Remove duplicates and keep most recent date

Hi all;

I’m looking for some help with something I need to implement on Knime.

Statement:
I have raw data that is downloaded from SAP. This raw data will be managed later on by Knime to provide the final output that I need.

Problem:
During the data download part of the information I need is the price of the product codes. Currently in SAP we might find more than 1 price for each code, the difference is the valid date for each price.
This means that my raw data is downloading duplicates (the same code with all the prices available in SAP).

***In Knime I’ll need to remove duplicates and leave ONLY those which price valid date is the most recent one.
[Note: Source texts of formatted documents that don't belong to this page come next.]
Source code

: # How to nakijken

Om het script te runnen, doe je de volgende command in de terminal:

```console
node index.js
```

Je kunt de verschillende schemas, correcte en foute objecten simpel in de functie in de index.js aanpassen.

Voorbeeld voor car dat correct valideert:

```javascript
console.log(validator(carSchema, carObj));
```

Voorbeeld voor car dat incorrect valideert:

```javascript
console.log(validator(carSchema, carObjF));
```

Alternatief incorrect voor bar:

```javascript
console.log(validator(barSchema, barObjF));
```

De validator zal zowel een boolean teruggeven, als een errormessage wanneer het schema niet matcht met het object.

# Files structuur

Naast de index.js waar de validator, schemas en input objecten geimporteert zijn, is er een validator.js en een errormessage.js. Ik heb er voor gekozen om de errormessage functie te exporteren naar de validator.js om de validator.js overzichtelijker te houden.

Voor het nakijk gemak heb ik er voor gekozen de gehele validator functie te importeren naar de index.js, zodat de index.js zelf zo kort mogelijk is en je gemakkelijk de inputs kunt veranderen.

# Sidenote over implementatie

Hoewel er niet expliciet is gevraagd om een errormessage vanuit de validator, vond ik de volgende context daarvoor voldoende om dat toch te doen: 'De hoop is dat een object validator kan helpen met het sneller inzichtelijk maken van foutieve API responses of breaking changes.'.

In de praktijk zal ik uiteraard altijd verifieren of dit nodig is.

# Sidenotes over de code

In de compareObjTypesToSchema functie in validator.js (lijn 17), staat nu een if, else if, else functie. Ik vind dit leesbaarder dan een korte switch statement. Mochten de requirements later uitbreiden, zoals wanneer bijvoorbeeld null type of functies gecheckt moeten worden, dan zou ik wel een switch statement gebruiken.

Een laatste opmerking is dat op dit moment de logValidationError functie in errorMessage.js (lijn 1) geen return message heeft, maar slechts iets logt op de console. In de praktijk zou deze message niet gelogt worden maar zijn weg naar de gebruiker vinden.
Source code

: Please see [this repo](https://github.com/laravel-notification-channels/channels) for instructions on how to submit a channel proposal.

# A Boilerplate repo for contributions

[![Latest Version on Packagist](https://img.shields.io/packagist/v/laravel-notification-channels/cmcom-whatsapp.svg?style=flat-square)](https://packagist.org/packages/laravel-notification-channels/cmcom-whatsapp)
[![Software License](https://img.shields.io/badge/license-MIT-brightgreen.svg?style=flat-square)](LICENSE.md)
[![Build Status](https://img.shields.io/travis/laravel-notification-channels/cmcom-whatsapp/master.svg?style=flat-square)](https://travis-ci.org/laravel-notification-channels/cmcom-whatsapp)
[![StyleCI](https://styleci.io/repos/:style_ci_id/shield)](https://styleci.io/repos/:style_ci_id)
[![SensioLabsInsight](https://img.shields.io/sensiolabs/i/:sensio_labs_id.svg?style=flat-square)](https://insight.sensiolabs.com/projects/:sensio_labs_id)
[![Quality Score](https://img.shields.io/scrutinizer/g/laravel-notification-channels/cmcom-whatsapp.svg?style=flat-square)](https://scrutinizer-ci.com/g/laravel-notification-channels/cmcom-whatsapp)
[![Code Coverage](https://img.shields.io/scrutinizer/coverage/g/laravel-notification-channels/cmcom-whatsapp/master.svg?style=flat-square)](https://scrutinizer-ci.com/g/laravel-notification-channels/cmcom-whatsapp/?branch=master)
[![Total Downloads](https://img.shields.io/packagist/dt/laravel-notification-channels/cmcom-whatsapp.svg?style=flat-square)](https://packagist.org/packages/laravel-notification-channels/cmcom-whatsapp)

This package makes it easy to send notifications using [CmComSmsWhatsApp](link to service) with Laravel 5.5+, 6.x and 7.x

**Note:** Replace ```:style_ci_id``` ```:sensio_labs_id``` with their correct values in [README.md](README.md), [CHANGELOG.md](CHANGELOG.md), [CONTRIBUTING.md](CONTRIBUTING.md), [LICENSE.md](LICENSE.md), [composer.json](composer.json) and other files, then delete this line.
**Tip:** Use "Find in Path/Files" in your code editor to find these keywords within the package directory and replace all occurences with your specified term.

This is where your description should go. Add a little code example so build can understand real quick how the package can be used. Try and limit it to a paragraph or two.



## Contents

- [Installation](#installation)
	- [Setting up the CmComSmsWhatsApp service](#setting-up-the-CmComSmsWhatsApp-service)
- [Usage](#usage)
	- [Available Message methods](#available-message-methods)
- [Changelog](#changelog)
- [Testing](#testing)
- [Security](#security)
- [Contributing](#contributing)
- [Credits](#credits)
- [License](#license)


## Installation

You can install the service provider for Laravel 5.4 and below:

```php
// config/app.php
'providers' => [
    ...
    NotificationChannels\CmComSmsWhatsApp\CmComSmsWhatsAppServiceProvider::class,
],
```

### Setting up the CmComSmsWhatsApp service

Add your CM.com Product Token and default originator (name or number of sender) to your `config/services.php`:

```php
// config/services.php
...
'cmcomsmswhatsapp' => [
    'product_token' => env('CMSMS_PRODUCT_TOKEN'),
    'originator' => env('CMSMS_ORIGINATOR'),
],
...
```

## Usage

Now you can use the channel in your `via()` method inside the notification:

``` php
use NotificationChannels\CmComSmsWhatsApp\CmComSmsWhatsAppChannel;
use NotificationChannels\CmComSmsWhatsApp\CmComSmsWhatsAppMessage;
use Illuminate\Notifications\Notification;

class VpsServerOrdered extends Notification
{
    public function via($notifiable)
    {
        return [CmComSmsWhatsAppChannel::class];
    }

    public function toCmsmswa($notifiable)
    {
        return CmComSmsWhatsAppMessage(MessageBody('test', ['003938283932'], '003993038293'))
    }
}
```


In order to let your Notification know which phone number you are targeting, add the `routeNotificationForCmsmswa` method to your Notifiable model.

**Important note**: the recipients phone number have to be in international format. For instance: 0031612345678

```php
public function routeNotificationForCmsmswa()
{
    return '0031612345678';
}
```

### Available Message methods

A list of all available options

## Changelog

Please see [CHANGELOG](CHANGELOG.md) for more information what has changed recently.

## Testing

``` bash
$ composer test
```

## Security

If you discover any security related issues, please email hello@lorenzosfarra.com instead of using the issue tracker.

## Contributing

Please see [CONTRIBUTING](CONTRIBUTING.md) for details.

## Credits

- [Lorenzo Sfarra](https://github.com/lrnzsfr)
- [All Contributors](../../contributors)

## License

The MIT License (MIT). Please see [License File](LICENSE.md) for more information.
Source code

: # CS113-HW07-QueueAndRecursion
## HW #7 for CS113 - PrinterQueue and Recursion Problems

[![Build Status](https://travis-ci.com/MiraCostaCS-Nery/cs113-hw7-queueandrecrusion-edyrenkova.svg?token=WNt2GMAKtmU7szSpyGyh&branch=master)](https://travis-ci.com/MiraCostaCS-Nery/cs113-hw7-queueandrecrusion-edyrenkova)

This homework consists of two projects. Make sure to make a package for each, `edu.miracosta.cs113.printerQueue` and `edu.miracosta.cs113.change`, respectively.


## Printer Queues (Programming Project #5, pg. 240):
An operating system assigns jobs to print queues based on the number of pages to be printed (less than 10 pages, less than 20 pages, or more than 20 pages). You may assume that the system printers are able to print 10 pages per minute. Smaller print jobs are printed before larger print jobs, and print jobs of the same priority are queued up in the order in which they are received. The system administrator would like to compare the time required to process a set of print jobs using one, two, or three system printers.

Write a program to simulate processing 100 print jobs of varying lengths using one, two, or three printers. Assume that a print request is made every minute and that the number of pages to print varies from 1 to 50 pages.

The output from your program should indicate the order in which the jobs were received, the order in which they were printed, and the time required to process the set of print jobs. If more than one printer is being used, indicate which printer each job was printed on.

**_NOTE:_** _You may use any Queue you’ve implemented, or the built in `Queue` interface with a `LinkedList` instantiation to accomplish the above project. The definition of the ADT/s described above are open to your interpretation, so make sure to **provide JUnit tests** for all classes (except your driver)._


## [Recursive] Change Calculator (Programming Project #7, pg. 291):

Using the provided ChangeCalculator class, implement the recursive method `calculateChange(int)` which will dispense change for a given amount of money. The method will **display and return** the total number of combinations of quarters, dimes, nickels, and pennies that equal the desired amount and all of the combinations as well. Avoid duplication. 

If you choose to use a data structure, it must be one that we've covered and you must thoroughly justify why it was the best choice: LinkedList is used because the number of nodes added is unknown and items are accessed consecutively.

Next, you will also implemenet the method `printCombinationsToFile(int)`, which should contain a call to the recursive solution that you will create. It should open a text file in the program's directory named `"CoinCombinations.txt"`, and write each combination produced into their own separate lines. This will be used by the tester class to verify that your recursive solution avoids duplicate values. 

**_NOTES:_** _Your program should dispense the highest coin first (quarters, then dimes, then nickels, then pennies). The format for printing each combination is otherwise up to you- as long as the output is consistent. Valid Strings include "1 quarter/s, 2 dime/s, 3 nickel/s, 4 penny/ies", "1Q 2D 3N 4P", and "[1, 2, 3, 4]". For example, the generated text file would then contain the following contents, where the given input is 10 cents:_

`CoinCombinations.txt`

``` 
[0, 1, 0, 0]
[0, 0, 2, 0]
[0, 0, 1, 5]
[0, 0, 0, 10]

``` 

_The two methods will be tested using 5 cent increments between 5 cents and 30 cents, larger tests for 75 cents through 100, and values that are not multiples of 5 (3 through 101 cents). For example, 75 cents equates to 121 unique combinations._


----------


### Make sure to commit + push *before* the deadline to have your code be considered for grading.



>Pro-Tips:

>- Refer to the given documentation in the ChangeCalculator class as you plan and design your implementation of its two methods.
Any ideas on how to achieve this?

Use a GroupBy node with the product code as your grouping column, and in the aggregations tab use the maximum for the date. That will give you a list of product codes with the latest date. Now use a Joiner, and use an inner join, and join this table with your original table, joining on both of the columns from the groupby table

Steve

2 Likes

Thanks! this just saved my day!

1 Like

Hey @chaconq,

congrats the community could solve the problem! Please be so kind and mark @s.roughley answers as correct so any one can see easily the topic is closed succesfully.

Kind regards,

Patrick

2 Likes

I’m new here, thanks for the follow-up on that. I’ve marked the answer as correct.

:+1:t3:

1 Like

This topic was automatically closed 7 days after the last reply. New replies are no longer allowed.